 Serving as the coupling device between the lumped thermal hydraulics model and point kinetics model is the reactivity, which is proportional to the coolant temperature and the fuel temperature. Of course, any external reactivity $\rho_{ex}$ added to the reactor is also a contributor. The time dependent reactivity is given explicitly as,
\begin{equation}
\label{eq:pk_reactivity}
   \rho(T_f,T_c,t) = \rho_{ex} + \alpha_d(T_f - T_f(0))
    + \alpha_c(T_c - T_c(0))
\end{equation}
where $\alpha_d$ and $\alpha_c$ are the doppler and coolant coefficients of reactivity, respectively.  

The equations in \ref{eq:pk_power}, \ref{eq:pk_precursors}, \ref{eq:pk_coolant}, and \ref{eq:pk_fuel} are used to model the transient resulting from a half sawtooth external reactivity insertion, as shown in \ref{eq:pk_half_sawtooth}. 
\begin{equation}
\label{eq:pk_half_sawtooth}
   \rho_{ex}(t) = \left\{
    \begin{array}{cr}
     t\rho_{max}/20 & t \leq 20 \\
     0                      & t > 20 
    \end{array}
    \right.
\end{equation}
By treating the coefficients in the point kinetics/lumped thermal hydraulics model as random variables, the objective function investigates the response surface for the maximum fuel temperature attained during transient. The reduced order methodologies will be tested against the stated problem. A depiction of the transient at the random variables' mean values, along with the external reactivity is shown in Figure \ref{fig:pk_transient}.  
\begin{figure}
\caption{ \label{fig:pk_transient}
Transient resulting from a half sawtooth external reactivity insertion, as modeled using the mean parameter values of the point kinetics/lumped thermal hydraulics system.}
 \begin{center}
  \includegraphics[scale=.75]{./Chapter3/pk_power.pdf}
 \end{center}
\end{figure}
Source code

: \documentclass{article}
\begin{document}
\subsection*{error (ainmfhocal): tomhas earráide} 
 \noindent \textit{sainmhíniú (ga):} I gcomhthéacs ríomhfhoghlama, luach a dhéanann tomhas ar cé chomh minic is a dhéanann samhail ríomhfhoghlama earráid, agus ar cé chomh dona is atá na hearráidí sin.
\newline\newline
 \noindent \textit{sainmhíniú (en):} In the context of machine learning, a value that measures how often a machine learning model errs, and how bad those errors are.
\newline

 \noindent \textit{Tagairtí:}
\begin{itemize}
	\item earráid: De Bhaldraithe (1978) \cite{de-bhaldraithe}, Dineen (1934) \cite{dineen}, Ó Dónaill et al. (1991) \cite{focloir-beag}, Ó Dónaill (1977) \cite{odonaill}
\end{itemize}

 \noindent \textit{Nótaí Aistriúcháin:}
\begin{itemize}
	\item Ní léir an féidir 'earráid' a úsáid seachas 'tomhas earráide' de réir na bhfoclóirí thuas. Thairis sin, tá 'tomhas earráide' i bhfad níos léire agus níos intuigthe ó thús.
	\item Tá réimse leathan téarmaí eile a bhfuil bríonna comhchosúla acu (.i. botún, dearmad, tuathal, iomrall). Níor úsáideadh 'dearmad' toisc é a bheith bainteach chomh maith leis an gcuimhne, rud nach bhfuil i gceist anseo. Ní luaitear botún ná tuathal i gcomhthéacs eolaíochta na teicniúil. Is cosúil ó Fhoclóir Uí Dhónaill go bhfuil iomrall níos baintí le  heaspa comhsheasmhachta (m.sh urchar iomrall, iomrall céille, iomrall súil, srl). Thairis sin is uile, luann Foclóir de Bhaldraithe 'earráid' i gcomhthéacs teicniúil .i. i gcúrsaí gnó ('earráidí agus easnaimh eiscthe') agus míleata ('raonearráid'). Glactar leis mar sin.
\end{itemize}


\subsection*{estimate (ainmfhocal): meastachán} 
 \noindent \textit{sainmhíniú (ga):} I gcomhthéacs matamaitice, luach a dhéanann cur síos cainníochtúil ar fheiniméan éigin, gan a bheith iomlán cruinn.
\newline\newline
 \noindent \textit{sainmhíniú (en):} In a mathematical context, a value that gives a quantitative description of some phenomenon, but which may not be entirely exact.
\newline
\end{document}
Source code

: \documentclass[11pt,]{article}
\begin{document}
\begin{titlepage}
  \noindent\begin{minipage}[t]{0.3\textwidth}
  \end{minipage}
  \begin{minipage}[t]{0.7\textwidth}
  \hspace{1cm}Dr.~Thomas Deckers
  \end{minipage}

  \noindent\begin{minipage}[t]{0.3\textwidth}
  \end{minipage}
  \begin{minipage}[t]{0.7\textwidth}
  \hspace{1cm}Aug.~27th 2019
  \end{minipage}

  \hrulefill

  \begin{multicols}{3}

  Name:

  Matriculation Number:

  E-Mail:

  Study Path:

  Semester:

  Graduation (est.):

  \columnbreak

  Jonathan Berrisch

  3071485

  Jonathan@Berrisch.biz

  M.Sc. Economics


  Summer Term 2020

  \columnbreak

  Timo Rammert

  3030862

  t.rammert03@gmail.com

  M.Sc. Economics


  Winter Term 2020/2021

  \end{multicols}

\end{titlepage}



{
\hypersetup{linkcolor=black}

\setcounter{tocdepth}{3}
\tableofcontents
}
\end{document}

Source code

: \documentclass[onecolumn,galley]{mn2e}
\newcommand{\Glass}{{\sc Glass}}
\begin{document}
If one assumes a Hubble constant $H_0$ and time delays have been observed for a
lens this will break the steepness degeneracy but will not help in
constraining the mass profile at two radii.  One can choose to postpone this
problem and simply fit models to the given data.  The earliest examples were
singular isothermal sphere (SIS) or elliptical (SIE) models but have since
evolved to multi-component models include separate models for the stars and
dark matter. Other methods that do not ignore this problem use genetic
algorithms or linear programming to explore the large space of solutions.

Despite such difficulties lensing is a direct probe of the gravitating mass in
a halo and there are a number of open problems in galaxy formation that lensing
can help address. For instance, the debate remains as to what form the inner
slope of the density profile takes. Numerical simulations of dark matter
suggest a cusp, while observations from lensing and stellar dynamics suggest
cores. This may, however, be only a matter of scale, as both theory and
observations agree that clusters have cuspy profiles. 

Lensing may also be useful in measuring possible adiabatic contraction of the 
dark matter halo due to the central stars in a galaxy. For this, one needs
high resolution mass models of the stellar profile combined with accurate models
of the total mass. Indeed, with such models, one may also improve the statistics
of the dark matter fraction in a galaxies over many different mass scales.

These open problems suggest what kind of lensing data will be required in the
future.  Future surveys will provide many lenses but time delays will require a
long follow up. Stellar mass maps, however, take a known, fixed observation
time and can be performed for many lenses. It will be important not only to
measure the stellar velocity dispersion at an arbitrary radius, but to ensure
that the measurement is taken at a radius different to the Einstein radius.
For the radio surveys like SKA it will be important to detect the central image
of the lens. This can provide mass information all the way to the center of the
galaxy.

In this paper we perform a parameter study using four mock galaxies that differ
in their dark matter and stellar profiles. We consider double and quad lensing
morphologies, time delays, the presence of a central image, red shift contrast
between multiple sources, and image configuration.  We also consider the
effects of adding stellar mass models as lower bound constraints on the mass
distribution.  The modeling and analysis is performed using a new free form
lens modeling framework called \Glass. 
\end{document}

▶ ASSIGNMENT
The whole of the material above should be written out again, exactly.

▶ EXERCISE OUTPUT
 Serving as the coupling device between the lumped thermal hydraulics model and point kinetics model is the reactivity, which is proportional to the coolant temperature and the fuel temperature. Of course, any external reactivity $\rho_{ex}$ added to the reactor is also a contributor. The time dependent reactivity is given explicitly as,
\begin{equation}
\label{eq:pk_reactivity}
   \rho(T_f,T_c,t) = \rho_{ex} + \alpha_d(T_f - T_f(0))
    + \alpha_c(T_c - T_c(0))
\end{equation}
where $\alpha_d$ and $\alpha_c$ are the doppler and coolant coefficients of reactivity, respectively.  

The equations in \ref{eq:pk_power}, \ref{eq:pk_precursors}, \ref{eq:pk_coolant}, and \ref{eq:pk_fuel} are used to model the transient resulting from a half sawtooth external reactivity insertion, as shown in \ref{eq:pk_half_sawtooth}. 
\begin{equation}
\label{eq:pk_half_sawtooth}
   \rho_{ex}(t) = \left\{
    \begin{array}{cr}
     t\rho_{max}/20 & t \leq 20 \\
     0                      & t > 20 
    \end{array}
    \right.
\end{equation}
By treating the coefficients in the point kinetics/lumped thermal hydraulics model as random variables, the objective function investigates the response surface for the maximum fuel temperature attained during transient. The reduced order methodologies will be tested against the stated problem. A depiction of the transient at the random variables' mean values, along with the external reactivity is shown in Figure \ref{fig:pk_transient}.  
\begin{figure}
\caption{ \label{fig:pk_transient}
Transient resulting from a half sawtooth external reactivity insertion, as modeled using the mean parameter values of the point kinetics/lumped thermal hydraulics system.}
 \begin{center}
  \includegraphics[scale=.75]{./Chapter3/pk_power.pdf}
 \end{center}
\end{figure}
Source code

: \documentclass{article}
\begin{document}
\subsection*{error (ainmfhocal): tomhas earráide} 
 \noindent \textit{sainmhíniú (ga):} I gcomhthéacs ríomhfhoghlama, luach a dhéanann tomhas ar cé chomh minic is a dhéanann samhail ríomhfhoghlama earráid, agus ar cé chomh dona is atá na hearráidí sin.
\newline\newline
 \noindent \textit{sainmhíniú (en):} In the context of machine learning, a value that measures how often a machine learning model errs, and how bad those errors are.
\newline

 \noindent \textit{Tagairtí:}
\begin{itemize}
	\item earráid: De Bhaldraithe (1978) \cite{de-bhaldraithe}, Dineen (1934) \cite{dineen}, Ó Dónaill et al. (1991) \cite{focloir-beag}, Ó Dónaill (1977) \cite{odonaill}
\end{itemize}

 \noindent \textit{Nótaí Aistriúcháin:}
\begin{itemize}
	\item Ní léir an féidir 'earráid' a úsáid seachas 'tomhas earráide' de réir na bhfoclóirí thuas. Thairis sin, tá 'tomhas earráide' i bhfad níos léire agus níos intuigthe ó thús.
	\item Tá réimse leathan téarmaí eile a bhfuil bríonna comhchosúla acu (.i. botún, dearmad, tuathal, iomrall). Níor úsáideadh 'dearmad' toisc é a bheith bainteach chomh maith leis an gcuimhne, rud nach bhfuil i gceist anseo. Ní luaitear botún ná tuathal i gcomhthéacs eolaíochta na teicniúil. Is cosúil ó Fhoclóir Uí Dhónaill go bhfuil iomrall níos baintí le  heaspa comhsheasmhachta (m.sh urchar iomrall, iomrall céille, iomrall súil, srl). Thairis sin is uile, luann Foclóir de Bhaldraithe 'earráid' i gcomhthéacs teicniúil .i. i gcúrsaí gnó ('earráidí agus easnaimh eiscthe') agus míleata ('raonearráid'). Glactar leis mar sin.
\end{itemize}


\subsection*{estimate (ainmfhocal): meastachán} 
 \noindent \textit{sainmhíniú (ga):} I gcomhthéacs matamaitice, luach a dhéanann cur síos cainníochtúil ar fheiniméan éigin, gan a bheith iomlán cruinn.
\newline\newline
 \noindent \textit{sainmhíniú (en):} In a mathematical context, a value that gives a quantitative description of some phenomenon, but which may not be entirely exact.
\newline
\end{document}
Source code

: \documentclass[11pt,]{article}
\begin{document}
\begin{titlepage}
  \noindent\begin{minipage}[t]{0.3\textwidth}
  \end{minipage}
  \begin{minipage}[t]{0.7\textwidth}
  \hspace{1cm}Dr.~Thomas Deckers
  \end{minipage}

  \noindent\begin{minipage}[t]{0.3\textwidth}
  \end{minipage}
  \begin{minipage}[t]{0.7\textwidth}
  \hspace{1cm}Aug.~27th 2019
  \end{minipage}

  \hrulefill

  \begin{multicols}{3}

  Name:

  Matriculation Number:

  E-Mail:

  Study Path:

  Semester:

  Graduation (est.):

  \columnbreak

  Jonathan Berrisch

  3071485

  Jonathan@Berrisch.biz

  M.Sc. Economics


  Summer Term 2020

  \columnbreak

  Timo Rammert

  3030862

  t.rammert03@gmail.com

  M.Sc. Economics


  Winter Term 2020/2021

  \end{multicols}

\end{titlepage}



{
\hypersetup{linkcolor=black}

\setcounter{tocdepth}{3}
\tableofcontents
}
\end{document}

Source code

: \documentclass[onecolumn,galley]{mn2e}
\newcommand{\Glass}{{\sc Glass}}
\begin{document}
If one assumes a Hubble constant $H_0$ and time delays have been observed for a
lens this will break the steepness degeneracy but will not help in
constraining the mass profile at two radii.  One can choose to postpone this
problem and simply fit models to the given data.  The earliest examples were
singular isothermal sphere (SIS) or elliptical (SIE) models but have since
evolved to multi-component models include separate models for the stars and
dark matter. Other methods that do not ignore this problem use genetic
algorithms or linear programming to explore the large space of solutions.

Despite such difficulties lensing is a direct probe of the gravitating mass in
a halo and there are a number of open problems in galaxy formation that lensing
can help address. For instance, the debate remains as to what form the inner
slope of the density profile takes. Numerical simulations of dark matter
suggest a cusp, while observations from lensing and stellar dynamics suggest
cores. This may, however, be only a matter of scale, as both theory and
observations agree that clusters have cuspy profiles. 

Lensing may also be useful in measuring possible adiabatic contraction of the 
dark matter halo due to the central stars in a galaxy. For this, one needs
high resolution mass models of the stellar profile combined with accurate models
of the total mass. Indeed, with such models, one may also improve the statistics
of the dark matter fraction in a galaxies over many different mass scales.

These open problems suggest what kind of lensing data will be required in the
future.  Future surveys will provide many lenses but time delays will require a
long follow up. Stellar mass maps, however, take a known, fixed observation
time and can be performed for many lenses. It will be important not only to
measure the stellar velocity dispersion at an arbitrary radius, but to ensure
that the measurement is taken at a radius different to the Einstein radius.
For the radio surveys like SKA it will be important to detect the central image
of the lens. This can provide mass information all the way to the center of the
galaxy.

In this paper we perform a parameter study using four mock galaxies that differ
in their dark matter and stellar profiles. We consider double and quad lensing
morphologies, time delays, the presence of a central image, red shift contrast
between multiple sources, and image configuration.  We also consider the
effects of adding stellar mass models as lower bound constraints on the mass
distribution.  The modeling and analysis is performed using a new free form
lens modeling framework called \Glass. 
\end{document}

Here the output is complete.